Stored data entries
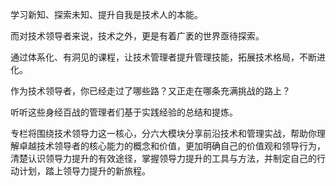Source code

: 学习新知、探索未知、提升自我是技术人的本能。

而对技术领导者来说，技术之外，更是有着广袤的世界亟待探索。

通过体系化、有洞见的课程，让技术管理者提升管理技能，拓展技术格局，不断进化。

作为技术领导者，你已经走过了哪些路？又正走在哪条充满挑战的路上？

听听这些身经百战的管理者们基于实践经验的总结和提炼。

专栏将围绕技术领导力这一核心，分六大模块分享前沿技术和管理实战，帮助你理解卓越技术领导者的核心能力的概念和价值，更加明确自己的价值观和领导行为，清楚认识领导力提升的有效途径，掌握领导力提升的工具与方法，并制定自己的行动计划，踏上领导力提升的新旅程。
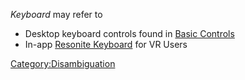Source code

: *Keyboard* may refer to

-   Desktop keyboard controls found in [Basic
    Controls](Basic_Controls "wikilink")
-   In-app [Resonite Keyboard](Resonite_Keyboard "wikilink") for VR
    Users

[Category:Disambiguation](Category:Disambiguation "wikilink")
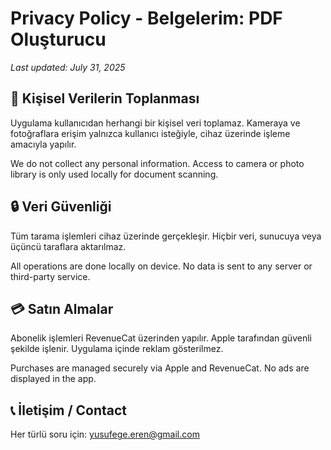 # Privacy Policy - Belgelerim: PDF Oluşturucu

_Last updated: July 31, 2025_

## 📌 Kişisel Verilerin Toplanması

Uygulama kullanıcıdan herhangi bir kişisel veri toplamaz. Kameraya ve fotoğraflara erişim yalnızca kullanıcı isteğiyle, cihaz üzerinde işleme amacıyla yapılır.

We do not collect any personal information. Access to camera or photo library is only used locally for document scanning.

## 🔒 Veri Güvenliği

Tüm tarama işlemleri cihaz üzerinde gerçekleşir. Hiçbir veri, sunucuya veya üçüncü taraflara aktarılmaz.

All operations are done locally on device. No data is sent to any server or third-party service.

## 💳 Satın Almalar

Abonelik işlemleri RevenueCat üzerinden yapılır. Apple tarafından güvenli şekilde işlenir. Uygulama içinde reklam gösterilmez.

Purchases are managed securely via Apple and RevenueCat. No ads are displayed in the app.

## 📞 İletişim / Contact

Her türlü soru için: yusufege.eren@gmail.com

§ WHAT YOU ARE ASKED TO DO:
Restate the records above verbatim. Pictures stay out.

§ ANSWER BOX:
Source code

: 学习新知、探索未知、提升自我是技术人的本能。

而对技术领导者来说，技术之外，更是有着广袤的世界亟待探索。

通过体系化、有洞见的课程，让技术管理者提升管理技能，拓展技术格局，不断进化。

作为技术领导者，你已经走过了哪些路？又正走在哪条充满挑战的路上？

听听这些身经百战的管理者们基于实践经验的总结和提炼。

专栏将围绕技术领导力这一核心，分六大模块分享前沿技术和管理实战，帮助你理解卓越技术领导者的核心能力的概念和价值，更加明确自己的价值观和领导行为，清楚认识领导力提升的有效途径，掌握领导力提升的工具与方法，并制定自己的行动计划，踏上领导力提升的新旅程。
Source code

: *Keyboard* may refer to

-   Desktop keyboard controls found in [Basic
    Controls](Basic_Controls "wikilink")
-   In-app [Resonite Keyboard](Resonite_Keyboard "wikilink") for VR
    Users

[Category:Disambiguation](Category:Disambiguation "wikilink")
 # Privacy Policy - Belgelerim: PDF Oluşturucu

_Last updated: July 31, 2025_

## 📌 Kişisel Verilerin Toplanması

Uygulama kullanıcıdan herhangi bir kişisel veri toplamaz. Kameraya ve fotoğraflara erişim yalnızca kullanıcı isteğiyle, cihaz üzerinde işleme amacıyla yapılır.

We do not collect any personal information. Access to camera or photo library is only used locally for document scanning.

## 🔒 Veri Güvenliği

Tüm tarama işlemleri cihaz üzerinde gerçekleşir. Hiçbir veri, sunucuya veya üçüncü taraflara aktarılmaz.

All operations are done locally on device. No data is sent to any server or third-party service.

## 💳 Satın Almalar

Abonelik işlemleri RevenueCat üzerinden yapılır. Apple tarafından güvenli şekilde işlenir. Uygulama içinde reklam gösterilmez.

Purchases are managed securely via Apple and RevenueCat. No ads are displayed in the app.

## 📞 İletişim / Contact

Her türlü soru için: yusufege.eren@gmail.com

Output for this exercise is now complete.